Kohn explained that the testing can be conducted at an organization’s own environment, which should alleviate any security concerns over proprietary information or code used in the test. However, he stated that the test bed does ask for the results of those tests to be shared with the test bed in order to fine tune performance.
Kohn also noted that one of the benefits in moving down this road is that it focuses an operator or vendor on a “higher development philosophy.”
“Once you move to containers, which is CI, it should change the development approach,” Kohn said. “You can now do updates daily instead of monthly and fix bugs faster.”

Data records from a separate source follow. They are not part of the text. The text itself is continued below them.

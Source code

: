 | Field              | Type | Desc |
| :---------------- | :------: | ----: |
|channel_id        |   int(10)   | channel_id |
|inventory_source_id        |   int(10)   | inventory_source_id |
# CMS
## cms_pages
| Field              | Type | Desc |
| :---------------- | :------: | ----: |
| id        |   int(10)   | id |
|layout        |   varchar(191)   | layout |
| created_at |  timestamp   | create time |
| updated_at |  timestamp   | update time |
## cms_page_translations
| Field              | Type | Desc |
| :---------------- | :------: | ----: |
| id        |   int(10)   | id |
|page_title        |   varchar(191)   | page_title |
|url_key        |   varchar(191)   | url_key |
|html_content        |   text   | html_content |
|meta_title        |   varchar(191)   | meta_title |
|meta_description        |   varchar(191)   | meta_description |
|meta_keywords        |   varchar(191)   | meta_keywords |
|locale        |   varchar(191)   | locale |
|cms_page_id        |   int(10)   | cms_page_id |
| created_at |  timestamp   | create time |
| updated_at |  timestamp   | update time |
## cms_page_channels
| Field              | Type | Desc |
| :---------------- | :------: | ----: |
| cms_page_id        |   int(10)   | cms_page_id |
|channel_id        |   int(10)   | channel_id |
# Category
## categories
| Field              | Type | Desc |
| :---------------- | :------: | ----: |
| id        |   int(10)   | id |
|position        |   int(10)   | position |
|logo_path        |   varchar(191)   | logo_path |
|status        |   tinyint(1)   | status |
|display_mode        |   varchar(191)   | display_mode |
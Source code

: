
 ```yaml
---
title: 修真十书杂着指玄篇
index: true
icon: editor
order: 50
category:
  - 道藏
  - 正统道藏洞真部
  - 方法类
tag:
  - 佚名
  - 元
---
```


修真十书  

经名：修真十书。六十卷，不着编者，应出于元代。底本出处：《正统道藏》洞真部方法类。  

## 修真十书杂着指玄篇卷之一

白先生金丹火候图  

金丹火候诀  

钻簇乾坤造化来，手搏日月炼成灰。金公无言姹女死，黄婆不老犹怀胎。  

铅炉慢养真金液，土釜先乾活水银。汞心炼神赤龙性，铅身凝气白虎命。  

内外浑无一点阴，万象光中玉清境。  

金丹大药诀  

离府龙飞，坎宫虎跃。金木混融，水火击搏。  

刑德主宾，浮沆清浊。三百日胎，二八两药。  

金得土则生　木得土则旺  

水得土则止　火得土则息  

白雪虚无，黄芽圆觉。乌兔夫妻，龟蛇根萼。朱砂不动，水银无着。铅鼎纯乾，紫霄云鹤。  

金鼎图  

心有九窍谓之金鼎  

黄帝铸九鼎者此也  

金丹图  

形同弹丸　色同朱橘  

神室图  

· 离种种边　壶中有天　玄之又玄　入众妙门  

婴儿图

This could still be a big ask for the telecom space, which operates in a legacy mindset encumbered by legacy hardware and regulatory challenges. In fact, in speaking with a handful of vendors during the MWC Barcelona event on how software was impacting their CI plans, many were excited by the thought of moving from a yearly update cycle to something that was quarterly or even monthly. Daily? Surely you jest?
Where’s This Going?
Kohn said this move also sets up a future where “Kubernetes will be the universal platform that can abstract the bare metal and any cloud.”
“And on top, all functions can be cloud native functions,” Kohn said. “This allows for an efficiency advantage in that all OSS and BSS can also run on the same cluster that is running the networking code.”
One example of the telecom industry’s growing confidence in Kubernetes is the Airship Project launched last year by AT&T, SK Telecom, Intel, and the OpenStack Foundation. The initial focus of that project is the implementation of a declarative platform to introduce OpenStack on Kubernetes (OOK) and the lifecycle management of the resulting cloud.
AT&T, specifically, is using a network platform from Mirantis that has OpenStack running on top of Kubernetes. Mirantis CEO and co-founder Adrian Ione explained that its work showed that the vendor was able to bind the Kubernetes substrate to bare metal and that it could get that substrate to work at scale.
Ionel said that Mirantis expects the platform to run a few thousand nodes this year, and then scale to 10,000 nodes over the next three years, and more than 20,000 nodes “in the years to come.”
“This is really about Kubernetes taking a prime role in the future infrastructure of a gigantic carrier,” Ionel said. “The scale of this is really staggering.”